Prompt ::
Tally the lines of the data below that contain the string "Imprima". Give the tally and nothing else.

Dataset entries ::
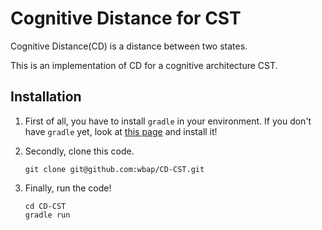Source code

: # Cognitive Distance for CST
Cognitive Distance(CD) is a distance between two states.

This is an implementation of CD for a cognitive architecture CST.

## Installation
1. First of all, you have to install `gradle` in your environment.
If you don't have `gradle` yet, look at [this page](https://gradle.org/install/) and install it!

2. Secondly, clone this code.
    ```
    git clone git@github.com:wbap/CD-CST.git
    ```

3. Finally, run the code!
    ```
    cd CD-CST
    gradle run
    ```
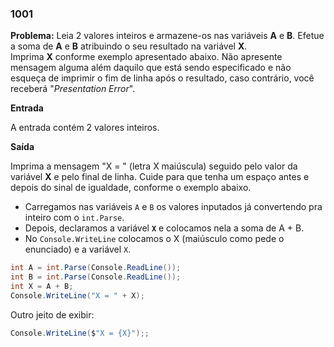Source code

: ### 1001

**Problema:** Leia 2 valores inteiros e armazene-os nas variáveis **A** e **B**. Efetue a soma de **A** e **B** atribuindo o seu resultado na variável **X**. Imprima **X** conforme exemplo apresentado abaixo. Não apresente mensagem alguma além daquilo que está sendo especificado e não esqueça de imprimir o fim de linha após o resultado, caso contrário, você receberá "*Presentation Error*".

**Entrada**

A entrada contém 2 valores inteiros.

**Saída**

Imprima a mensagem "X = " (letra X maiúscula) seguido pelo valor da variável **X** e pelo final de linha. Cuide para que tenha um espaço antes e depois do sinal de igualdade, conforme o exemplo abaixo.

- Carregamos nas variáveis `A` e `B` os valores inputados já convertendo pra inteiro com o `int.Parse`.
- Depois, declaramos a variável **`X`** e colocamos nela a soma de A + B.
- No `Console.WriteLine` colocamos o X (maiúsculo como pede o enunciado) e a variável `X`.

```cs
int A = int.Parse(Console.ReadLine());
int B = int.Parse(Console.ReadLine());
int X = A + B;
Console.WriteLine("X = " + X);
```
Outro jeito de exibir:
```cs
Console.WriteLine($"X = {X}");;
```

Task answer ::
2